→ Work task: Repeat only the lines below from the one containing "第01话.epub | bdex://4fb3d62d4e47762f2d1b14b0efdf67aa5b71e767 |" through the one containing "第03话.epub | bdex://84be2dbf4954921822bae832950d335f2e22460c |", inclusive, exactly as written.

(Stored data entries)
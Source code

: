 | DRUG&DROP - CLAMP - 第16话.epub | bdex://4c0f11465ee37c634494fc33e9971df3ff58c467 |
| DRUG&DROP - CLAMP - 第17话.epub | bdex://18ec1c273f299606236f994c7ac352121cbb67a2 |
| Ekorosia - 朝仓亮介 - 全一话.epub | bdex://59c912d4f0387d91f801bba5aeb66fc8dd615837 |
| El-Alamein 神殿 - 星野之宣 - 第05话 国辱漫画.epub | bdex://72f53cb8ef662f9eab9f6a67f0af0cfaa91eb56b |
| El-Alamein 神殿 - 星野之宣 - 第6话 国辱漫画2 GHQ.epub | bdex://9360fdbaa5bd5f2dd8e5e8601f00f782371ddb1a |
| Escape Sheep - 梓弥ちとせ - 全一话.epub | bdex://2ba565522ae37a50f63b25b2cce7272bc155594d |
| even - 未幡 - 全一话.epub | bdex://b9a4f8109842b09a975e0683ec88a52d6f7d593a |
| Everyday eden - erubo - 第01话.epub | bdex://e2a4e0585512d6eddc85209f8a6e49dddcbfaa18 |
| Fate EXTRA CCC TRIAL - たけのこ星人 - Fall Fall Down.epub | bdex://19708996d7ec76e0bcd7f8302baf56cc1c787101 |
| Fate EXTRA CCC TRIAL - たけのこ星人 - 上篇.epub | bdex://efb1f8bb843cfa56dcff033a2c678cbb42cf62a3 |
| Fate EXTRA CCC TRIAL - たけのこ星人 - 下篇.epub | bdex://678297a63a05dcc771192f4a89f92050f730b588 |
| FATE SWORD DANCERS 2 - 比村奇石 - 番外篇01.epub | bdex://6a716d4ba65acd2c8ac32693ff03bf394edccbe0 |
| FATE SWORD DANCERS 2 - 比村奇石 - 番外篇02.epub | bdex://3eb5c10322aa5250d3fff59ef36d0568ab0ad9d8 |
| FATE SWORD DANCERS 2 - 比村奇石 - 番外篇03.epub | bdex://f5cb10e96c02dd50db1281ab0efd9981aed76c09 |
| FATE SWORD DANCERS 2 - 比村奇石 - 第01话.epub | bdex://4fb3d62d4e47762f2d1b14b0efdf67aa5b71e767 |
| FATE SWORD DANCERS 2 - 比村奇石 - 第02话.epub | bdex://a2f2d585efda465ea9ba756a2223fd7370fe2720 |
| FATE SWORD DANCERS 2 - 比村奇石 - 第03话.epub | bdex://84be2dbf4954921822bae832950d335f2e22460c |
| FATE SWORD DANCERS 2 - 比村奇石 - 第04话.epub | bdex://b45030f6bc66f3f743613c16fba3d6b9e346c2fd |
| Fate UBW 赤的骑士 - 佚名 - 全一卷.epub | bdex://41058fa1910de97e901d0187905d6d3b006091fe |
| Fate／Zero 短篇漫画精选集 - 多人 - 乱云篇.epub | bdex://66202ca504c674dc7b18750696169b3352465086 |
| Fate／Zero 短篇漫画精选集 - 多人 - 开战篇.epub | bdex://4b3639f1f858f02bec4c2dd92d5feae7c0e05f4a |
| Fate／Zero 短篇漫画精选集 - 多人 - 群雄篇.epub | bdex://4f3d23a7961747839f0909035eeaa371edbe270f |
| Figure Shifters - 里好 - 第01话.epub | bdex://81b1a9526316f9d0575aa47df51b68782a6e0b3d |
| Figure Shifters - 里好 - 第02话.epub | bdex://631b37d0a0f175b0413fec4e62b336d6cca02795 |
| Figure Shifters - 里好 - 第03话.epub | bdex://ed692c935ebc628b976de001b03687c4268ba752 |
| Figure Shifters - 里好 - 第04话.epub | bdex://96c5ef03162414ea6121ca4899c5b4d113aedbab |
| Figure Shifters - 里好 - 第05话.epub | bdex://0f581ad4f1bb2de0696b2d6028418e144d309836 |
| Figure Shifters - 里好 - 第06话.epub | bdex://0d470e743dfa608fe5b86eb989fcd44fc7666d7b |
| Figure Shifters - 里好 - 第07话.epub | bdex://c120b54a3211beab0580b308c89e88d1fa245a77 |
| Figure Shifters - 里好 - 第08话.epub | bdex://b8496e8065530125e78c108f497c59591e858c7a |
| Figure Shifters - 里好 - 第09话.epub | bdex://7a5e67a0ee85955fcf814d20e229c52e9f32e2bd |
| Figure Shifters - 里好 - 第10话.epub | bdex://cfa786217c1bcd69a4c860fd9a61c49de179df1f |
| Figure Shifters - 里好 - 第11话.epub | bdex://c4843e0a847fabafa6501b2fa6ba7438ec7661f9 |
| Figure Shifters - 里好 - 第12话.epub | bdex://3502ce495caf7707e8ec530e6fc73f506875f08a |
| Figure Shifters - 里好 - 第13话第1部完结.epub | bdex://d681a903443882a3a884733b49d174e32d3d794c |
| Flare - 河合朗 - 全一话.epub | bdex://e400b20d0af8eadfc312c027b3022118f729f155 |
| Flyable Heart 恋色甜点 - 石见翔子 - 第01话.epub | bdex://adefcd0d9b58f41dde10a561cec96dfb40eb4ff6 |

→ Exercise answer:
| FATE SWORD DANCERS 2 - 比村奇石 - 第01话.epub | bdex://4fb3d62d4e47762f2d1b14b0efdf67aa5b71e767 |
| FATE SWORD DANCERS 2 - 比村奇石 - 第02话.epub | bdex://a2f2d585efda465ea9ba756a2223fd7370fe2720 |
| FATE SWORD DANCERS 2 - 比村奇石 - 第03话.epub | bdex://84be2dbf4954921822bae832950d335f2e22460c |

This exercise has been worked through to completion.